JudiLingMeasures.jl
JudiLingMeasures enables easy calculation of measures in Discriminative Lexicon Models developed with JudiLing (Luo, Heitmeier, Chuang and Baayen, 2024).
Most measures are based on R implementations in WpmWithLdl (Baayen et al., 2018) and LdlConvFunctions (Schmitz, 2021) and the python implementation in pyldl (Saito, 2022) (but all errors are my own). The conceptual work behind this package is therefore very much an effort of many people (see Bibliography). I have tried to acknowledge where each measure is used/introduced, but if I have missed anything, or you find any errors please let me know: maria dot heitmeier at uni dot tuebingen dot de.
Installation
using Pkg
Pkg.add("https://github.com/quantling/JudiLingMeasures.jl")

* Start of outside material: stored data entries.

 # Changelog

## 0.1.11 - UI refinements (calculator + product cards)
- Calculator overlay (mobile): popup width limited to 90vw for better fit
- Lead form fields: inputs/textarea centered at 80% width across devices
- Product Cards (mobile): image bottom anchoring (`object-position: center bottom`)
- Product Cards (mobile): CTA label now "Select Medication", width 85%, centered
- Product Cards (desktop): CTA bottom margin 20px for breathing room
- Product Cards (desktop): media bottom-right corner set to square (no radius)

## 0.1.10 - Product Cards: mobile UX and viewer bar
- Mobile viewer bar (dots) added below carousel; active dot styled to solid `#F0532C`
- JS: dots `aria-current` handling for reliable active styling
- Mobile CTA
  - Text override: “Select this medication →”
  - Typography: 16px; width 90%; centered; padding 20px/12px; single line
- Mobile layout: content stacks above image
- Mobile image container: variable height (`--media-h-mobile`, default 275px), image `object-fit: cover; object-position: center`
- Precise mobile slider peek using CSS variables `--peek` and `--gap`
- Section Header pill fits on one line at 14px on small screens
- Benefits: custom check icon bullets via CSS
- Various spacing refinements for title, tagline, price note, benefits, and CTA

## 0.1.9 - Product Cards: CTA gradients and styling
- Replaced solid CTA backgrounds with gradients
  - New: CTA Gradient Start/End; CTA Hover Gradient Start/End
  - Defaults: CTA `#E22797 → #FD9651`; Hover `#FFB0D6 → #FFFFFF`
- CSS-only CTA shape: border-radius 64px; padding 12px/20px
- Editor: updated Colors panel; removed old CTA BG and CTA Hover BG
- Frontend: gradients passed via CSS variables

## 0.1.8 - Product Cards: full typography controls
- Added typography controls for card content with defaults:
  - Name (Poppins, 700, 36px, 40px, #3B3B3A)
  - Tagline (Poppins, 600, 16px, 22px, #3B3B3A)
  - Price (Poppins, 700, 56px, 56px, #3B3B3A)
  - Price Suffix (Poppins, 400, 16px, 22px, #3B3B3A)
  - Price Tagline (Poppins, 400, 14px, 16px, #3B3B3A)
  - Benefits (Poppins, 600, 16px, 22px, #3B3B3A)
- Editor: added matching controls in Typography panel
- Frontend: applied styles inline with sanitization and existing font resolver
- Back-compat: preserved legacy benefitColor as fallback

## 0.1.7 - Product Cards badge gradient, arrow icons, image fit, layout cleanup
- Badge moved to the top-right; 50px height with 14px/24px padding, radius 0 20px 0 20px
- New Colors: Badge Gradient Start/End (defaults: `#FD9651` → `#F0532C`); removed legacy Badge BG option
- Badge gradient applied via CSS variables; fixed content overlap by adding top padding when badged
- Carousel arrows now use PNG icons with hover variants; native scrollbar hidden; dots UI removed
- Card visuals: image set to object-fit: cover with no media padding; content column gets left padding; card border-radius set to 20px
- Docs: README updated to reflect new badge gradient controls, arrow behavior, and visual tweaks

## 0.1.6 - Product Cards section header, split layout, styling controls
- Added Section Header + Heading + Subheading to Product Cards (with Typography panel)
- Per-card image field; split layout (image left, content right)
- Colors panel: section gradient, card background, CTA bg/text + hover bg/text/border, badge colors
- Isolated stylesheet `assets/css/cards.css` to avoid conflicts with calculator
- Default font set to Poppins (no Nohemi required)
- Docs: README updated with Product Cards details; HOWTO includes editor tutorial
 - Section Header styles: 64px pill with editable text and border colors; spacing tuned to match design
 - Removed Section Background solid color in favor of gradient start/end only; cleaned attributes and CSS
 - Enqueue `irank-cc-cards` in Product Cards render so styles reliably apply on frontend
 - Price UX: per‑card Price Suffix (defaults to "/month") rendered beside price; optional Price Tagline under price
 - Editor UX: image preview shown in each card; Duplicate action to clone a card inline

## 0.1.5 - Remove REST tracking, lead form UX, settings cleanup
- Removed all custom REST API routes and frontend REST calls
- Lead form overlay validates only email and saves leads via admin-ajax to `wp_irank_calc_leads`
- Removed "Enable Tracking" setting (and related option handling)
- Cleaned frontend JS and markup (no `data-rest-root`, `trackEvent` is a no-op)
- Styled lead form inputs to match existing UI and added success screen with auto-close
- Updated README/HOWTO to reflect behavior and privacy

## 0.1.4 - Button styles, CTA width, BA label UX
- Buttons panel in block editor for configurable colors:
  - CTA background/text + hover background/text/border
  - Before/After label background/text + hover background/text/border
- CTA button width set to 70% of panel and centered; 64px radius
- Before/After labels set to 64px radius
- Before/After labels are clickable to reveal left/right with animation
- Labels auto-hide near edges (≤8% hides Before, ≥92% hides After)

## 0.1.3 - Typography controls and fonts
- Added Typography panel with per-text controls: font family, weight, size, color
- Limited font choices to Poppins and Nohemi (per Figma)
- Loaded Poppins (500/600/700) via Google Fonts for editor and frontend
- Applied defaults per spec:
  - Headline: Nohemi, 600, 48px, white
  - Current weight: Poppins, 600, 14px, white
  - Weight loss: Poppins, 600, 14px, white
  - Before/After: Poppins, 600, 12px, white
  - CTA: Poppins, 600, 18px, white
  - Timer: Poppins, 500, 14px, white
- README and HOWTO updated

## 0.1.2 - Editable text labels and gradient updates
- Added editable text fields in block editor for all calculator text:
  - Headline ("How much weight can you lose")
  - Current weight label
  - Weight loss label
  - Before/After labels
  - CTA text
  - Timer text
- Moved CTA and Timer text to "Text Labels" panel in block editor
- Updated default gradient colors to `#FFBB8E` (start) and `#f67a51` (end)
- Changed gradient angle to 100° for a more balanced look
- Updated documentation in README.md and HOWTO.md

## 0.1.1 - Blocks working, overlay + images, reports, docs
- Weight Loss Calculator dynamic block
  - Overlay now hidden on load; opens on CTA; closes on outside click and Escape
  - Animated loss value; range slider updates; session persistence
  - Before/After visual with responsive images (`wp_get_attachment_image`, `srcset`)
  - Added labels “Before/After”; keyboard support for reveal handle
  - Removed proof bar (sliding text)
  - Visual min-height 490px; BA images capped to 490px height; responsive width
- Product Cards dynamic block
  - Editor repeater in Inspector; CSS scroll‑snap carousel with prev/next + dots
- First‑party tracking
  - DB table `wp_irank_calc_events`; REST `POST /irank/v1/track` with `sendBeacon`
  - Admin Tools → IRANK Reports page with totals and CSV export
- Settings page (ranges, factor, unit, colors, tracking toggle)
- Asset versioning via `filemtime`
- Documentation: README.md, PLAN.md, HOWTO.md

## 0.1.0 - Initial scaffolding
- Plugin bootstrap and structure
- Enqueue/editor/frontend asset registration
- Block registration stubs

Requires JudiLing 0.5.5. Update your JudiLing version by running
using Pkg
Pkg.update("JudiLing")
If this step does not work, i.e. the version of JudiLing is still not 0.5.5, refer to this forum post for a workaround.
How to use
For a demo of this package, please see notebooks/measures_demo.ipynb
.
Calculating measures in this package
The following gives an overview over all measures available in this package. For a closer description of the parameters, please refer to Measures. All measures come with examples. In order to run them, first run the following piece of code, taken from the Readme of the JudiLing package. For a detailed explanation of this code please refer to the JudiLing Readme and documentation.
using JudiLing
using CSV # read csv files into dataframes
using DataFrames # parse data into dataframes
using JudiLingMeasures
# if you haven't downloaded this file already, get it here:
download("https://osf.io/2ejfu/download", "latin.csv")
latin =
DataFrame(CSV.File(joinpath(@__DIR__, "latin.csv")));
cue_obj = JudiLing.make_cue_matrix(
latin,
grams = 3,
target_col = :Word,
tokenized = false,
keep_sep = false
);
n_features = size(cue_obj.C, 2);
S = JudiLing.make_S_matrix(
latin,
["Lexeme"],
["Person", "Number", "Tense", "Voice", "Mood"],
ncol = n_features
);
G = JudiLing.make_transform_matrix(S, cue_obj.C);
F = JudiLing.make_transform_matrix(cue_obj.C, S);
Chat = S * G;
Shat = cue_obj.C * F;
A = cue_obj.A;
max_t = JudiLing.cal_max_timestep(latin, :Word);
Make sure that you set check_gold_path=true
.
res_learn, gpi_learn, rpi_learn = JudiLing.learn_paths_rpi(
latin,
latin,
cue_obj.C,
S,
F,
Chat,
A,
cue_obj.i2f,
cue_obj.f2i, # api changed in 0.3.1
gold_ind = cue_obj.gold_ind,
Shat_val = Shat,
check_gold_path = true,
max_t = max_t,
max_can = 10,
grams = 3,
threshold = 0.05,
tokenized = false,
sep_token = "_",
keep_sep = false,
target_col = :Word,
issparse = :dense,
verbose = false,
);
Almost all available measures can be simply computed with
all_measures = JudiLingMeasures.compute_all_measures_train(latin, # the data of interest
cue_obj, # the cue_obj of the training data
Chat, # the Chat of the data of interest
S, # the S matrix of the data of interest
Shat, # the Shat matrix of the data of interest
F, # the F matrix
G, # the G matrix
res_learn_train=res_learn, # the output of learn_paths for the data of interest
gpi_learn_train=gpi_learn, # the gpi_learn object of the data of interest
rpi_learn_train=rpi_learn); # the rpi_learn object of the data of interest
It's also possible to not compute measures based on the learn_paths
algorithm:
all_measures = JudiLingMeasures.compute_all_measures_train(latin, # the data of interest
cue_obj, # the cue_obj of the training data
Chat, # the Chat of the training data
S, # the S matrix of the training data
Shat, # the Shat matrix of the training data
F, # the F matrix
G, # the G matrix); #
If low_cost_measures_only
is set to true
, only measures which are computationally relatively lean are computed.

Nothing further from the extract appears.